Insulin is secreted from the beta cells of the islets of Langerhans in the pancreas. It is an incomplete protein lacking in methionine, rich in cystine, and depending on the disulfied bonds of cystine for its activity. Its molecular weight is about 35,000. The immediate consequence of insulin lack is hyperglycemia, while an excess causes hypoglycemia.

The mechanisms of action of the hormone are largely unknown. The main metabolic disorder for which insulin is used therapeutically is diabetes mellitus. Here, too, the pathologic mechanism which results in the disorder are obscure.
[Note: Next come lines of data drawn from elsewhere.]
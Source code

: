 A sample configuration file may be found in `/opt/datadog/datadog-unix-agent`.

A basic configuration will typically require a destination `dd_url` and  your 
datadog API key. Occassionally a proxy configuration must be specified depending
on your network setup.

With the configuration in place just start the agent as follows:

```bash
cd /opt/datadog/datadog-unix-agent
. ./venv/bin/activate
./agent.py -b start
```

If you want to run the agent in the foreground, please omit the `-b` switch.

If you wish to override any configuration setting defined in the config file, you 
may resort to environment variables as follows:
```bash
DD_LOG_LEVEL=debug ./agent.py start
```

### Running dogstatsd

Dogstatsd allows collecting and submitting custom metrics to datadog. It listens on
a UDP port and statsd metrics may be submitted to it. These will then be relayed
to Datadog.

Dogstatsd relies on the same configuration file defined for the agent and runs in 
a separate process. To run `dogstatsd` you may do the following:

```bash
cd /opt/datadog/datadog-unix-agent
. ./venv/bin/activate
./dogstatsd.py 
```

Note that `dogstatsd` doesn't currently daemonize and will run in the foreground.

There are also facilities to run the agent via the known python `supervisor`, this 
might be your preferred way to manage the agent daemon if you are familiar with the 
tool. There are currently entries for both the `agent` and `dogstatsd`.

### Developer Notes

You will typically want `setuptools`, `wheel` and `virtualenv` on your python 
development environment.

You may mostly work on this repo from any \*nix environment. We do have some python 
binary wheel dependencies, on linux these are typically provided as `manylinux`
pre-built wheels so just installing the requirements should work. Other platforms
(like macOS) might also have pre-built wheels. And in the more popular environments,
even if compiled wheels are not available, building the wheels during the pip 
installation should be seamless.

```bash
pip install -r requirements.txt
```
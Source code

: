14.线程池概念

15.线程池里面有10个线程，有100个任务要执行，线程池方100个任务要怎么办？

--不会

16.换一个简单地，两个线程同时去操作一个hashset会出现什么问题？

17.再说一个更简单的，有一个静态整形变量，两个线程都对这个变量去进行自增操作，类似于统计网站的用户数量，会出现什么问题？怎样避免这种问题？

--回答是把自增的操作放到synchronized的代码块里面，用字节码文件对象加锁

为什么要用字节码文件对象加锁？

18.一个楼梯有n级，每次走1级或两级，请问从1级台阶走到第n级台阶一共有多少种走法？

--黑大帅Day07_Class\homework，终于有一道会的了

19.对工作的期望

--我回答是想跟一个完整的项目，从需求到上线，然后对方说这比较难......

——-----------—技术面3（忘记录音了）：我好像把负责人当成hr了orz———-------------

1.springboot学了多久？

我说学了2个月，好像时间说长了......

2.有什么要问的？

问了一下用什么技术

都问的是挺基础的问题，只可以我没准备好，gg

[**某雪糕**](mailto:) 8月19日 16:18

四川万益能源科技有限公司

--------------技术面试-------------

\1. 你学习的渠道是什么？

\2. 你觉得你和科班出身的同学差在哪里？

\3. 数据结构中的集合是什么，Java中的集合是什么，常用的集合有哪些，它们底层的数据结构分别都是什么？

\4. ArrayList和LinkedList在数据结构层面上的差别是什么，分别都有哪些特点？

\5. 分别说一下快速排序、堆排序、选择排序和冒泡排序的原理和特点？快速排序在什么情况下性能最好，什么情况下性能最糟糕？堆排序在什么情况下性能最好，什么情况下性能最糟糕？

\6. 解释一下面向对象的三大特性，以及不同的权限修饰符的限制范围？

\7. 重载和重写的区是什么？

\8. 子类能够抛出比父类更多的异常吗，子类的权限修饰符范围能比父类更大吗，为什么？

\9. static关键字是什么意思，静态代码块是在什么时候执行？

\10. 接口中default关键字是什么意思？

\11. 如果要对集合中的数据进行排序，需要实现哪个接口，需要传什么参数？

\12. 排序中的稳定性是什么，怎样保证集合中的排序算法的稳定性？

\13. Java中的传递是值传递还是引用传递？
In general, insulin opposes those other endocrane secretions which serve to mobilize glucose or decrease its utilization. The metabolism of carbohydrate, fat, and protein are highly interrelated. Thus, derangement in the metabolic pathway of one ultimately causes serious interference with the metabolism of the others.

Secretion Of Insulin

The secretion of insulin is thought to be under endocrine, nervouis, and chemical control. Young has shown that certain anterior pituitary extracts increase the size and insulin content of the islets of Langerhans in dogs, the so called insulinotropic effect. Mirsky has found that chronic injections of insulin lead in time to atrophy of the beta cells of the islets.

Also, transient diabetes is known to follow the removal of an insulin-secreting pancreatic adenoma which had caused hypoglycemia. These observation suggest that there may be a possible reciprocal relationship between the insulinothropic function of the anterior pituitary and insulin secretion.